I disagree. My parents used the words "upset" and "disappointed" with me all the time. I never understood what it meant; they might as well be saying "I'm very werfiniquabossud in you!" I sort of knew it was a convoluted euphemism for "angry" or "p**sed off", but that's about it. I basically viewed it as a threat meant to intimidate me, by telling me a punishment is coming without disclosing what it is. Since I hated the suspense, I'd often do something to make the actual punishment happen, just to spare myself the wondering. Plus, I thought of it as an indirect way of pleasing my parents: since I believed they enjoyed punishing me, I was giving them an easy opportunity to do just that.


I can say that most kids (past a certain age) do understand what "disappointed" means and find it very powerful.

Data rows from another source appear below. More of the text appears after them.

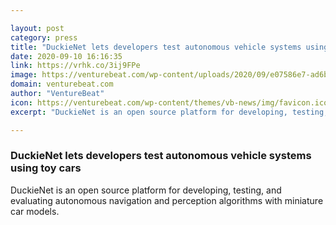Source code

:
 ```yaml
---

layout: post
category: press
title: "DuckieNet lets developers test autonomous vehicle systems using toy cars"
date: 2020-09-10 16:16:35
link: https://vrhk.co/3ij9FPe
image: https://venturebeat.com/wp-content/uploads/2020/09/e07586e7-ad6b-42c4-8d7c-eac746decddd-e1599752755921.png?w=1200&strip=all
domain: venturebeat.com
author: "VentureBeat"
icon: https://venturebeat.com/wp-content/themes/vb-news/img/favicon.ico
excerpt: "DuckieNet is an open source platform for developing, testing, and evaluating autonomous navigation and perception algorithms with miniature car models."

---
```


### DuckieNet lets developers test autonomous vehicle systems using toy cars

DuckieNet is an open source platform for developing, testing, and evaluating autonomous navigation and perception algorithms with miniature car models.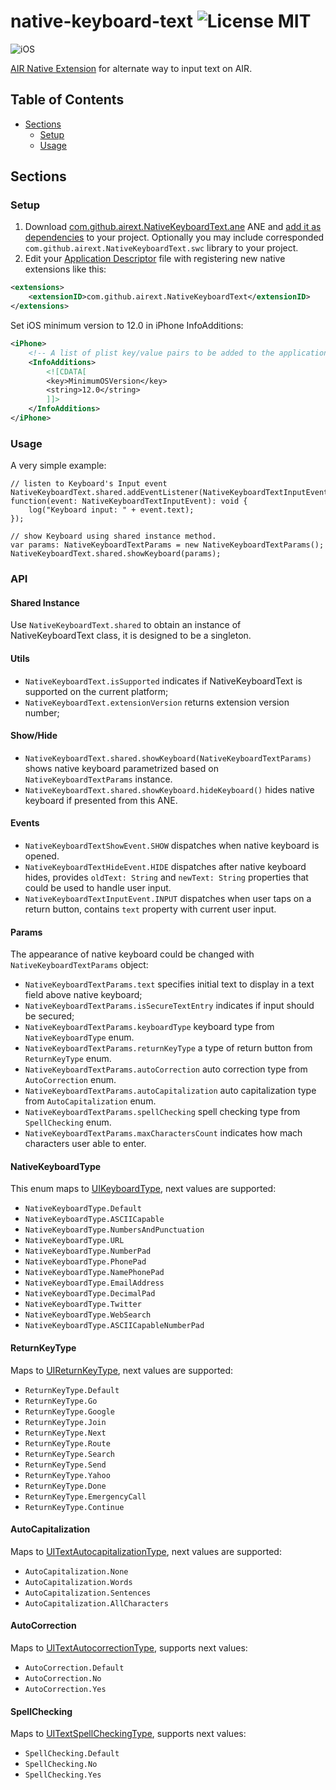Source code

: native-keyboard-text ![License MIT](http://img.shields.io/badge/license-MIT-lightgray.svg)
==========

![iOS](https://img.shields.io/badge/iOS-12.0-blue)

[AIR Native Extension](http://www.adobe.com/devnet/air/native-extensions-for-air.html) for alternate way to input text on AIR.

## Table of Contents

- [Sections](#sections)
  - [Setup](#setup)
  - [Usage](#usage)
  
## Sections

### Setup

1. Download [com.github.airext.NativeKeyboardText.ane](https://github.com/airext/native-keyboard-text/releases) ANE and [add it as dependencies](http://bit.ly/2xTSJry) to your project. Optionally you may include corresponded `com.github.airext.NativeKeyboardText.swc` library to your project.
2. Edit your [Application Descriptor](http://help.adobe.com/en_US/air/build/WS5b3ccc516d4fbf351e63e3d118666ade46-7ff1.html) file with registering new native extensions like this:
```xml
<extensions>
    <extensionID>com.github.airext.NativeKeyboardText</extensionID>
</extensions>
```

Set iOS minimum version to 12.0 in iPhone InfoAdditions:
```xml
<iPhone>
    <!-- A list of plist key/value pairs to be added to the application Info.plist -->
    <InfoAdditions>
        <![CDATA[
        <key>MinimumOSVersion</key>
        <string>12.0</string>
        ]]>
    </InfoAdditions>
</iPhone>
```

### Usage

A very simple example:

```actionscript3
// listen to Keyboard's Input event
NativeKeyboardText.shared.addEventListener(NativeKeyboardTextInputEvent.INPUT, function(event: NativeKeyboardTextInputEvent): void {
    log("Keyboard input: " + event.text);
});

// show Keyboard using shared instance method.
var params: NativeKeyboardTextParams = new NativeKeyboardTextParams();
NativeKeyboardText.shared.showKeyboard(params);
```

### API

#### Shared Instance

Use `NativeKeyboardText.shared` to obtain an instance of NativeKeyboardText class, it is designed to be a singleton.

#### Utils

* `NativeKeyboardText.isSupported` indicates if NativeKeyboardText is supported on the current platform;
* `NativeKeyboardText.extensionVersion` returns extension version number;

#### Show/Hide 

* `NativeKeyboardText.shared.showKeyboard(NativeKeyboardTextParams)` shows native keyboard parametrized based on `NativeKeyboardTextParams` instance.
* `NativeKeyboardText.shared.showKeyboard.hideKeyboard()` hides native keyboard if presented from this ANE.

#### Events

* `NativeKeyboardTextShowEvent.SHOW` dispatches when native keyboard is opened.
* `NativeKeyboardTextHideEvent.HIDE` dispatches after native keyboard hides, provides `oldText: String` and `newText: String` properties that could be used to handle user input.
* `NativeKeyboardTextInputEvent.INPUT` dispatches when user taps on a return button, contains `text` property with current user input.

#### Params

The appearance of native keyboard could be changed with `NativeKeyboardTextParams` object:
* `NativeKeyboardTextParams.text` specifies initial text to display in a text field above native keyboard;
* `NativeKeyboardTextParams.isSecureTextEntry` indicates if input should be secured;
* `NativeKeyboardTextParams.keyboardType` keyboard type from `NativeKeyboardType` enum.
* `NativeKeyboardTextParams.returnKeyType` a type of return button from `ReturnKeyType` enum.
* `NativeKeyboardTextParams.autoCorrection` auto correction type from `AutoCorrection` enum.
* `NativeKeyboardTextParams.autoCapitalization` auto capitalization type from `AutoCapitalization` enum.
* `NativeKeyboardTextParams.spellChecking` spell checking type from `SpellChecking` enum.
* `NativeKeyboardTextParams.maxCharactersCount` indicates how mach characters user able to enter.

#### NativeKeyboardType

This enum maps to [UIKeyboardType](https://developer.apple.com/documentation/uikit/uikeyboardtype), next values are supported:
* `NativeKeyboardType.Default`
* `NativeKeyboardType.ASCIICapable`
* `NativeKeyboardType.NumbersAndPunctuation`
* `NativeKeyboardType.URL`
* `NativeKeyboardType.NumberPad`
* `NativeKeyboardType.PhonePad`
* `NativeKeyboardType.NamePhonePad`
* `NativeKeyboardType.EmailAddress`
* `NativeKeyboardType.DecimalPad`
* `NativeKeyboardType.Twitter`
* `NativeKeyboardType.WebSearch`
* `NativeKeyboardType.ASCIICapableNumberPad`

#### ReturnKeyType

Maps to [UIReturnKeyType](https://developer.apple.com/documentation/uikit/uireturnkeytype), next values are supported:
* `ReturnKeyType.Default`
* `ReturnKeyType.Go`
* `ReturnKeyType.Google`
* `ReturnKeyType.Join`
* `ReturnKeyType.Next`
* `ReturnKeyType.Route`
* `ReturnKeyType.Search`
* `ReturnKeyType.Send`
* `ReturnKeyType.Yahoo`
* `ReturnKeyType.Done`
* `ReturnKeyType.EmergencyCall`
* `ReturnKeyType.Continue`

#### AutoCapitalization

Maps to [UITextAutocapitalizationType](https://developer.apple.com/documentation/uikit/uitextautocapitalizationtype), next values are supported:
* `AutoCapitalization.None`
* `AutoCapitalization.Words`
* `AutoCapitalization.Sentences`
* `AutoCapitalization.AllCharacters`

#### AutoCorrection

Maps to [UITextAutocorrectionType](https://developer.apple.com/documentation/uikit/uitextautocorrectiontype), supports next values:
* `AutoCorrection.Default`
* `AutoCorrection.No`
* `AutoCorrection.Yes`

#### SpellChecking

Maps to [UITextSpellCheckingType](https://developer.apple.com/documentation/uikit/uitextspellcheckingtype), supports next values:
* `SpellChecking.Default`
* `SpellChecking.No`
* `SpellChecking.Yes`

I've watched it used to wonderful effect. What it means is "I believe you are a good person capable of doing much better than what you just did." Most kids leave that conversation wanting to do better and be the person the adult believes they can be.

Parents are also encouraged to use "I" words when disciplining kids because "I" words express how they feel without passing negative character judgement on the child. Passing negative character judgment can really harm a child's ability to grow and develop. But a parent should be able to express negative emotion in front of children for the same reason all of us need to be able to express negative emotion: keeping it bottled up is more destructive in the long run.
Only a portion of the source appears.